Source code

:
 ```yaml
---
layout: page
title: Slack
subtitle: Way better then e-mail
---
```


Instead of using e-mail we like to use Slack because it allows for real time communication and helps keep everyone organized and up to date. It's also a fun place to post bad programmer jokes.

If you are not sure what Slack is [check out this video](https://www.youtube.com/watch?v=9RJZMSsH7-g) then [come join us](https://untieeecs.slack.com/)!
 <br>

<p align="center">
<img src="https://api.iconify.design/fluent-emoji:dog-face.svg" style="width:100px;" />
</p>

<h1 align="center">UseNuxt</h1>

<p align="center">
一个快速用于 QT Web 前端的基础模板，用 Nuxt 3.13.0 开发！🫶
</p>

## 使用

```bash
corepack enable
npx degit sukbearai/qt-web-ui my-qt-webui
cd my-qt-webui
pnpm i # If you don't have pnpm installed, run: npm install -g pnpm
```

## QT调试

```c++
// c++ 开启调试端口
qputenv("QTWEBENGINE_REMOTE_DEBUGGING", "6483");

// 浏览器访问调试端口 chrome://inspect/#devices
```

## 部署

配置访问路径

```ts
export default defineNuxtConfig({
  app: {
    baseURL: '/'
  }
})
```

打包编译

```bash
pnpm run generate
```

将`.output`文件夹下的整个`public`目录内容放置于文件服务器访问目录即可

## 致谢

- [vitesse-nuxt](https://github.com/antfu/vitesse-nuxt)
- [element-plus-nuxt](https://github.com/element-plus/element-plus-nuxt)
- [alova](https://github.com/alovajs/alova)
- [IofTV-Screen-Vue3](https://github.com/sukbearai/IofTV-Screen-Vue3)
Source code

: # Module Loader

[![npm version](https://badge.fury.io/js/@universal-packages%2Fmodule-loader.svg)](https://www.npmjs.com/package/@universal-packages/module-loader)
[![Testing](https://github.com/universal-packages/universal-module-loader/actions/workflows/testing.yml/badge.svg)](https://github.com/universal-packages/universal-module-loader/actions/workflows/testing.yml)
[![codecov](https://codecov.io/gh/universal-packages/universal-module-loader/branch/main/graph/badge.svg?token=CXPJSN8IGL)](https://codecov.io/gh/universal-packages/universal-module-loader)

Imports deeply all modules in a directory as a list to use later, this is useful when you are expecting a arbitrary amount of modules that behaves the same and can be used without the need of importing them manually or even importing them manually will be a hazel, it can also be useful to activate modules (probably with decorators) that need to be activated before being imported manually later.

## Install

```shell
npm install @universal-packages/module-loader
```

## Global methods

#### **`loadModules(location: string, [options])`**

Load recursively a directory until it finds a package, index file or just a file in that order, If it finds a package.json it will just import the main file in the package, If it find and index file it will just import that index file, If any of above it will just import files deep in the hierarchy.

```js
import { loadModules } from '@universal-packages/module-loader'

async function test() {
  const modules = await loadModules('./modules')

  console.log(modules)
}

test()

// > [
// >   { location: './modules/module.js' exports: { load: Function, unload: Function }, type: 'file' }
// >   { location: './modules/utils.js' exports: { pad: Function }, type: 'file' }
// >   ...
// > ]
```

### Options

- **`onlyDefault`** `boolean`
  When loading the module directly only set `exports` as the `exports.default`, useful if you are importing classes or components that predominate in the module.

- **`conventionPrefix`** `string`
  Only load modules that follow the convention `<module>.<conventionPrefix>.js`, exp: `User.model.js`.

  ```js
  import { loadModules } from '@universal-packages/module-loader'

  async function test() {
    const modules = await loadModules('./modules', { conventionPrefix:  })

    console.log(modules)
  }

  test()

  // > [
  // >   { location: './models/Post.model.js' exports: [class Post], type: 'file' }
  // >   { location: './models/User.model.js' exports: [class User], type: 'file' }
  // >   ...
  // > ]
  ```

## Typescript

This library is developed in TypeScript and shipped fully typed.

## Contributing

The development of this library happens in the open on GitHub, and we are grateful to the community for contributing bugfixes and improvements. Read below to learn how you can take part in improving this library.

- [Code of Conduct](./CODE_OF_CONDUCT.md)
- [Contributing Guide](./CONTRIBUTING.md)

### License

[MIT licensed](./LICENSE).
************
> Assignment:
The required output is the set of lines from the first line of the data through the line that contains "If you are not", transcribed exactly.

> The answer:
Source code

:
 ```yaml
---
layout: page
title: Slack
subtitle: Way better then e-mail
---
```


Instead of using e-mail we like to use Slack because it allows for real time communication and helps keep everyone organized and up to date. It's also a fun place to post bad programmer jokes.

If you are not sure what Slack is [check out this video](https://www.youtube.com/watch?v=9RJZMSsH7-g) then [come join us](https://untieeecs.slack.com/)!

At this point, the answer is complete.